Monday, July 20, 2015

Foreign Purchases of Some American Businesses Face Government Examination

7/20/15 - The Committee on Foreign Investment, an agency through the United States Treasury Department, is responsible for deciding whether to approve or deny any attempted purchase of an American company by a company based in another country. Some such buy-outs are simple and easily approved. Others, like the purchase of Micron Technology Inc., as discussed by James F. Peltz, in his L.A. Times article, require much more discussion and consideration.

The Committee on Foreign Investment only tends to take issue with purchases when they may affect national security. For example, in 2005, a major Chinese oil company called CNOOC Ltd. made an offer of $18.5 billion to purchase Unocal Corp., a California-based oil company. Politicians took issue with this proposed buy-out because they feared that foreign ownership of the American oil provider could possibly cause major problems for the future of American energy security. Eventually, due to complaints and protests regarding the deal, CNOOC Ltd. decided to retract its offer.

More recently, another Chinese company, Tsinghua Unigroup Ltd., has reportedly been preparing a $23 billion offer for the purchase of Micron Technology Inc., a major manufacturer of dynamic random-access memory chips. While Micron claims that no offer has been received yet, Peltz’s sources believe that the deal may not go through anyway, even without interference from the Committee on Foreign Investment. Micron’s stock prices in December were at $36 per share, and while those prices have dropped throughout the year, analysts still believe that the expected offer of $21 per share will not be enough to convince Micron to sell.

Were such an offer proposed by Tsinghua Unigroup and accepted by Micron, it is unlikely that the sale would be approved without a struggle. The Committee on Foreign Investment would have to come up with some pretty compelling reasons to grant approval for a state-owned Chinese country to gain control of one of the only major American producers of memory chips, found in so many devices from smartphones to personal computers. Memory chips are everywhere, in the public sector and in the government, and the change in ownership could pose a security risk, especially after the large number of recent cyber-attacks that have been traced back to China.

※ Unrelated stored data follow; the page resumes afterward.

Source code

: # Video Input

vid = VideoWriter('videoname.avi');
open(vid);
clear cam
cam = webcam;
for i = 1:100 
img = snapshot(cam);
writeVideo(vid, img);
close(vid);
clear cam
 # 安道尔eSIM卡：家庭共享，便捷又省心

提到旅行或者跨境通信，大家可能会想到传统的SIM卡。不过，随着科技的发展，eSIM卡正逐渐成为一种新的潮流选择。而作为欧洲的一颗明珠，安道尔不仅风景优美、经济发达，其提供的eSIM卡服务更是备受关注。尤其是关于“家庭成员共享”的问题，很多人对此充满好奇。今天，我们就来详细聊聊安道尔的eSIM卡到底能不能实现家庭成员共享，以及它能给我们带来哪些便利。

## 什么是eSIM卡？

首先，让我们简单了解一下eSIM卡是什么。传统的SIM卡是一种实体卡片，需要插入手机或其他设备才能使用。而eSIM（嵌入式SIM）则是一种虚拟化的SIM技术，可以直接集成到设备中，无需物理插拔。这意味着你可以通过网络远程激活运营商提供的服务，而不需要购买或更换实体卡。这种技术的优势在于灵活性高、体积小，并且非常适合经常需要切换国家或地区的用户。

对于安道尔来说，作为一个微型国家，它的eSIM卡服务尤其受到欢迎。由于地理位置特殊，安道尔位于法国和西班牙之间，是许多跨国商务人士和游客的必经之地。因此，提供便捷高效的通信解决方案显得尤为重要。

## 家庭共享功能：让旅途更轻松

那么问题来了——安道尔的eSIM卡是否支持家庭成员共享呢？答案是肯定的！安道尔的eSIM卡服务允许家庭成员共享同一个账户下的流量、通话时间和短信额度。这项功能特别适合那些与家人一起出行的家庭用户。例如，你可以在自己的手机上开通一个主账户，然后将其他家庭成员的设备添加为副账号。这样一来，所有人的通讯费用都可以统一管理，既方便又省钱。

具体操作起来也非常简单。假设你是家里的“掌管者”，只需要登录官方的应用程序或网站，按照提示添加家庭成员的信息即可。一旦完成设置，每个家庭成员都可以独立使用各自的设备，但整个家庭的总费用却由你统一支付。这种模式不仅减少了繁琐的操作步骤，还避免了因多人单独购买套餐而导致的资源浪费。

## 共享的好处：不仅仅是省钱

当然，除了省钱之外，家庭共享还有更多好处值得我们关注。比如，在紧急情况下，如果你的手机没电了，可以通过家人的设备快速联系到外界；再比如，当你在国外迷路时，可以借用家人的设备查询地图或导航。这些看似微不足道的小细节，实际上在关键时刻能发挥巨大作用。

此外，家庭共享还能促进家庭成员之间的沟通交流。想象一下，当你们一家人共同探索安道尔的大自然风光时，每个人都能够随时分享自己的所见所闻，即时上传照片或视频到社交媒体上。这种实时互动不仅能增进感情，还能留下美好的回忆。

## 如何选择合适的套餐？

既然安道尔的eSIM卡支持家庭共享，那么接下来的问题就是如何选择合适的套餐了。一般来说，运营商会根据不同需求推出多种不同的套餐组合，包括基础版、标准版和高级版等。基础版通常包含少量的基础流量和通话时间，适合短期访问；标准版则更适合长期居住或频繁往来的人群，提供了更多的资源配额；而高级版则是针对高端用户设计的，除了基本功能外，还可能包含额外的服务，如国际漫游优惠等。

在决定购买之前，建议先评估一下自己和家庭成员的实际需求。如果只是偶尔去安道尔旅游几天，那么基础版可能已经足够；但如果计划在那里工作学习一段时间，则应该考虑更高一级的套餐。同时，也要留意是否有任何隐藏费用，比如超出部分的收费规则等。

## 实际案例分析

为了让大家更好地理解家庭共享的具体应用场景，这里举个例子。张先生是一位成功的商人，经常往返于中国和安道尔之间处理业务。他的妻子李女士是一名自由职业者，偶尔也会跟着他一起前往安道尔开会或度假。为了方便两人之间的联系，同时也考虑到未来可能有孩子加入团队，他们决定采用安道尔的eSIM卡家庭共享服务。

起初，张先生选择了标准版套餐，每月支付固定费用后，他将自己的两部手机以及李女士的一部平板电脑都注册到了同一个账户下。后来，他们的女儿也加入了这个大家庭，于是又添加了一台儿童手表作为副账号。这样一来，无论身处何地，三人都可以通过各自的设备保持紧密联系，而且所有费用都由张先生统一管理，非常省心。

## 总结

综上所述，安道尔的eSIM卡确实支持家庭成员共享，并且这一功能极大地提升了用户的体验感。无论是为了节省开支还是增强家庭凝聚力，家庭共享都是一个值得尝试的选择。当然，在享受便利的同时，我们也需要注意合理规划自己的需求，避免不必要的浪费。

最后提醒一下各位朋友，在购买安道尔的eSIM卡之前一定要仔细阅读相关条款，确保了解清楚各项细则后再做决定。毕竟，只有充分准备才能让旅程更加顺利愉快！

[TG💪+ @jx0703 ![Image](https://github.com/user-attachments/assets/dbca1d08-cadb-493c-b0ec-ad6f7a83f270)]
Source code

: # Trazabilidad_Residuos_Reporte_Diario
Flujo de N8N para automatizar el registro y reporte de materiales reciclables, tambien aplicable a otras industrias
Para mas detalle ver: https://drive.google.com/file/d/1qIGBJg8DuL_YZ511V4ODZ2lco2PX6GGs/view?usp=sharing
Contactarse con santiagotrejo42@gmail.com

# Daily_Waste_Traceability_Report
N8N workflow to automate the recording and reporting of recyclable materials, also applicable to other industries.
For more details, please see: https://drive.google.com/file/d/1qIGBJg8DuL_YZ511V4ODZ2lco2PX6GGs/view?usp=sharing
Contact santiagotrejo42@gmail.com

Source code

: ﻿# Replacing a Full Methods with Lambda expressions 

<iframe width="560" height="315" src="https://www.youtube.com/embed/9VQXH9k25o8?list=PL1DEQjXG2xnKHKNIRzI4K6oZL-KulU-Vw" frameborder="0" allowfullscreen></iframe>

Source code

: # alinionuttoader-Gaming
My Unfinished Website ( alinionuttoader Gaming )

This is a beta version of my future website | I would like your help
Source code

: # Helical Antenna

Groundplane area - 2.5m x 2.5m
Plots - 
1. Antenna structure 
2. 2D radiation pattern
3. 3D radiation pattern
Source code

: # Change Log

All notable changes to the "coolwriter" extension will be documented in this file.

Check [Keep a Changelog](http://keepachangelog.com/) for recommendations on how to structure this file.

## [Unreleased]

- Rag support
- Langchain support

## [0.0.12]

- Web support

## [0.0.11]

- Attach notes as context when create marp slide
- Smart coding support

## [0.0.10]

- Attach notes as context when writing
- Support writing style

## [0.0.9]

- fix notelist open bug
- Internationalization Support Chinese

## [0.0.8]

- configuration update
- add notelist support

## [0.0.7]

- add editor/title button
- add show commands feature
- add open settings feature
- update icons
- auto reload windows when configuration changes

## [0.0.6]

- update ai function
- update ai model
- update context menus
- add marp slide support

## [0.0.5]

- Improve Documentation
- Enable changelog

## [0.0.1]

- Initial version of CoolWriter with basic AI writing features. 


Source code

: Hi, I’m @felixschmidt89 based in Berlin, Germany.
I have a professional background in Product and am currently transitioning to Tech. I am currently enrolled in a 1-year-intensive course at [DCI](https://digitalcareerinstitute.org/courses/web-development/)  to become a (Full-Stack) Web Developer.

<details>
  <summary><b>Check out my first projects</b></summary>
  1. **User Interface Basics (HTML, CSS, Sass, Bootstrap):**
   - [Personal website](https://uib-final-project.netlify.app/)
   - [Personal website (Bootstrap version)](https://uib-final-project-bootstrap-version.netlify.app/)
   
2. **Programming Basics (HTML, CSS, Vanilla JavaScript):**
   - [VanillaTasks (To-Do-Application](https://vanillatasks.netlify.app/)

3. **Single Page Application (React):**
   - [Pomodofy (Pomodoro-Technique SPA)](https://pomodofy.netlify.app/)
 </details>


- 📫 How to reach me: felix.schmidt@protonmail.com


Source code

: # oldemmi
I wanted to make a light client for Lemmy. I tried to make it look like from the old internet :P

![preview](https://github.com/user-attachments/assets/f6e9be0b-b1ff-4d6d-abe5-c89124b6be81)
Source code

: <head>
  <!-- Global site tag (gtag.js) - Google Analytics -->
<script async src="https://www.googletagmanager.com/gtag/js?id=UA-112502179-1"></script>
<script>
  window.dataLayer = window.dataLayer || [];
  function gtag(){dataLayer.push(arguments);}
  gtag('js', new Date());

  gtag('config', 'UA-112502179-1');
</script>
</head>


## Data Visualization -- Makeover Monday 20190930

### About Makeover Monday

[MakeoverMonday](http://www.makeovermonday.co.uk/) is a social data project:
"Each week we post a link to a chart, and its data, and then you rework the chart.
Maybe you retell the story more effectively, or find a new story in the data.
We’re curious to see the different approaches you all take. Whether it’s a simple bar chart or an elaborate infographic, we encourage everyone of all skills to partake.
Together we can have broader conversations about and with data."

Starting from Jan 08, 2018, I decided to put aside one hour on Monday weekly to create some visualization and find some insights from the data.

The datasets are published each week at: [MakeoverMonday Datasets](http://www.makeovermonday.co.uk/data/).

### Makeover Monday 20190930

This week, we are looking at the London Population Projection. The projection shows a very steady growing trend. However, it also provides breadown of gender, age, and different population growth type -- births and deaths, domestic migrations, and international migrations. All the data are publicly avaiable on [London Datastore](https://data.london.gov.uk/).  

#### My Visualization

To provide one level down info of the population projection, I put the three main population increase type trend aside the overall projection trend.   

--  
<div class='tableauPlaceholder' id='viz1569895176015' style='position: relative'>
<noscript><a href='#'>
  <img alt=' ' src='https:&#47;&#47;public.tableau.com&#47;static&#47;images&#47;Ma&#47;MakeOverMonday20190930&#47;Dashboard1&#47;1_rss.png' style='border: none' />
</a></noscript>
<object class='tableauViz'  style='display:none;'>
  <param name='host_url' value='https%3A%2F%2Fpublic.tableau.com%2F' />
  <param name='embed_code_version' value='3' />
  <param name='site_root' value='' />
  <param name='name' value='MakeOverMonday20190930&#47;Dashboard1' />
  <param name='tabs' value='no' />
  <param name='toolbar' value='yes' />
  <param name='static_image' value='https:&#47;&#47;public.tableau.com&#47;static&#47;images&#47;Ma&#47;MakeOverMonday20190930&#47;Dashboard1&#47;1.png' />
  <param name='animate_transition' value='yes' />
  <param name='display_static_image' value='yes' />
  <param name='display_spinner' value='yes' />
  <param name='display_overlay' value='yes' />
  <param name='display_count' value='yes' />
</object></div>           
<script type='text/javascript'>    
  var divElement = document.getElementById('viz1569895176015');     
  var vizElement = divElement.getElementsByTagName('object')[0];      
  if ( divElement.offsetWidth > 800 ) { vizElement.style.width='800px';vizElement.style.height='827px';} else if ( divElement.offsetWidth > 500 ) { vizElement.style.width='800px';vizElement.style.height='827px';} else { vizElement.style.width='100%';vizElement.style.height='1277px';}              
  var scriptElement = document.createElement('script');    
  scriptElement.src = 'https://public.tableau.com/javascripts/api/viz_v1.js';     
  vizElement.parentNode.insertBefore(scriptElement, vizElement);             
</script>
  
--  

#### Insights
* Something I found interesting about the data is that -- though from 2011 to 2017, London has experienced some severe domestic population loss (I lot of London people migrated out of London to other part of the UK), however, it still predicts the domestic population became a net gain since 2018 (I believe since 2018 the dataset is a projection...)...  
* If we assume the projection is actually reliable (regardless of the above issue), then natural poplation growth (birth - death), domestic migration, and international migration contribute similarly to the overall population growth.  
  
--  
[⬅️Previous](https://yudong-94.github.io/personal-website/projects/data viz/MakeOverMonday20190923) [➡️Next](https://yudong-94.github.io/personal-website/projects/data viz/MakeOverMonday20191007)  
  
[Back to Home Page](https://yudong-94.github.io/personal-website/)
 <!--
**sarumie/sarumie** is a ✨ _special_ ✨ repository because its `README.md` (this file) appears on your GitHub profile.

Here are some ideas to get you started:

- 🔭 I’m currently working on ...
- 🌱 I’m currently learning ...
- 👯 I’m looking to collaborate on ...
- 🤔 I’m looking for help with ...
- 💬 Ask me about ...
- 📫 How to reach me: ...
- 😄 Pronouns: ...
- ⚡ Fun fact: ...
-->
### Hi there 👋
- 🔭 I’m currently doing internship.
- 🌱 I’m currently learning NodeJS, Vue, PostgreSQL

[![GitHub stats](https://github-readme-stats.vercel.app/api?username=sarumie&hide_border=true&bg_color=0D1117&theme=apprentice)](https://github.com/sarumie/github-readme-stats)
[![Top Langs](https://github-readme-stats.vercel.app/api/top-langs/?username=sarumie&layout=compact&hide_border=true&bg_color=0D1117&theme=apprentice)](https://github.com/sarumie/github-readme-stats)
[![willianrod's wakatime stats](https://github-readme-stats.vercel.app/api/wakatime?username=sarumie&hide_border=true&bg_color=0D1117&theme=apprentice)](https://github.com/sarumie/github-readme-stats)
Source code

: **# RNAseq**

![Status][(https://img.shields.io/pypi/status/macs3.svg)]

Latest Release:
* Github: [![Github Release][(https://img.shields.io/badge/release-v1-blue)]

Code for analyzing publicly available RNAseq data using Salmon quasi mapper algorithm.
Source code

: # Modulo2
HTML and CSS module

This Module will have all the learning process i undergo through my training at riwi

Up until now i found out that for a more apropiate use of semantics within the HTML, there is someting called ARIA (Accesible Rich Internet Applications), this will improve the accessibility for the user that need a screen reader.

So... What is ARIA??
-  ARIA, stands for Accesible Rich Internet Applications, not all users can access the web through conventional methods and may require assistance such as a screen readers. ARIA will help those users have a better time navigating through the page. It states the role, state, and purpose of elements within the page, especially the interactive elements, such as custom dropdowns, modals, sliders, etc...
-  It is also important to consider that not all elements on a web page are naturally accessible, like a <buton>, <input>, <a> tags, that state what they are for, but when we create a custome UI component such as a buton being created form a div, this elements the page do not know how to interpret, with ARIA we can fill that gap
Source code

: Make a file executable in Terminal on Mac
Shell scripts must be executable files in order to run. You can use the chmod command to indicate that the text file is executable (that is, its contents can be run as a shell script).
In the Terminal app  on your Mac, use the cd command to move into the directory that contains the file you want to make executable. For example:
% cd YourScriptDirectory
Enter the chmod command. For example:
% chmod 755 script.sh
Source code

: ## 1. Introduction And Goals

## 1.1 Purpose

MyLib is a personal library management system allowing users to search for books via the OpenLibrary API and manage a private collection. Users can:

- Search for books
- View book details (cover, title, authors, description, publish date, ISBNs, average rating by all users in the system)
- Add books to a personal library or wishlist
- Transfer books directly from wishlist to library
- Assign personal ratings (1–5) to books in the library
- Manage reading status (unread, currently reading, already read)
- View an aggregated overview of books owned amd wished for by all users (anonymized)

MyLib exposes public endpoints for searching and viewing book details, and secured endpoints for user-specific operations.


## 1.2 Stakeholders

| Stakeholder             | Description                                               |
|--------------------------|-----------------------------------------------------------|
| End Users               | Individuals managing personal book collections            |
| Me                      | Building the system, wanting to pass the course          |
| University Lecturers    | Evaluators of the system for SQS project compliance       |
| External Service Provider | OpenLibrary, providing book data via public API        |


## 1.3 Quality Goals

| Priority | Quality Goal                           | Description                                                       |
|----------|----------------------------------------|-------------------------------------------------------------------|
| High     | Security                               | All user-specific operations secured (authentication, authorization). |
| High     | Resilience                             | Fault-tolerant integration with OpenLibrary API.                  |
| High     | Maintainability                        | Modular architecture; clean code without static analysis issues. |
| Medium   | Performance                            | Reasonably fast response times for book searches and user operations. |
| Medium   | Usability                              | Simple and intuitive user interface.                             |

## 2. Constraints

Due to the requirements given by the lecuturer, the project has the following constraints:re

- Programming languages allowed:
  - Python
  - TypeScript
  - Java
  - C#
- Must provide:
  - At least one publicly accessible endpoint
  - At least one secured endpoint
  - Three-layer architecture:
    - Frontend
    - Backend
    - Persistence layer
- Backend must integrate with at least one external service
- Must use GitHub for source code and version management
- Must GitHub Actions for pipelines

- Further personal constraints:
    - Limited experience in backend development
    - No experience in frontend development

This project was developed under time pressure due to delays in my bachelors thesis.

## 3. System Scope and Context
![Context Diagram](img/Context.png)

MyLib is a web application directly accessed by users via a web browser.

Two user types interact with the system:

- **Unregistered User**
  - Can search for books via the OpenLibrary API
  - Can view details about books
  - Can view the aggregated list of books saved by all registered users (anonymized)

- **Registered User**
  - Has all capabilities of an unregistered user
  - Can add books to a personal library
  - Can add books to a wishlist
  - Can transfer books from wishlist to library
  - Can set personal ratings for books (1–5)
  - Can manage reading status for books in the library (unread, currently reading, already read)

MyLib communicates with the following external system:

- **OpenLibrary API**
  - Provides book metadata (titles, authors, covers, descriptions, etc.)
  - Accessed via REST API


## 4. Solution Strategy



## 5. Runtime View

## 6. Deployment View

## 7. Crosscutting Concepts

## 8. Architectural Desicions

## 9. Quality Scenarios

Having spent over $200 billion, last year alone, on importing integrated circuits, China, like other Asian countries, wants to become more independent and work on developing its own network of memory chip production, rather than continuing to purchase from America and other countries. Unfortunately for them, they will probably not achieve this goal through a purchase of Micron. Between the Department of Defense’s responsibility to protect national security and Micron’s high stock prices, it is more than likely that this Micron deal will end the same way as Unocal Corp.’s did.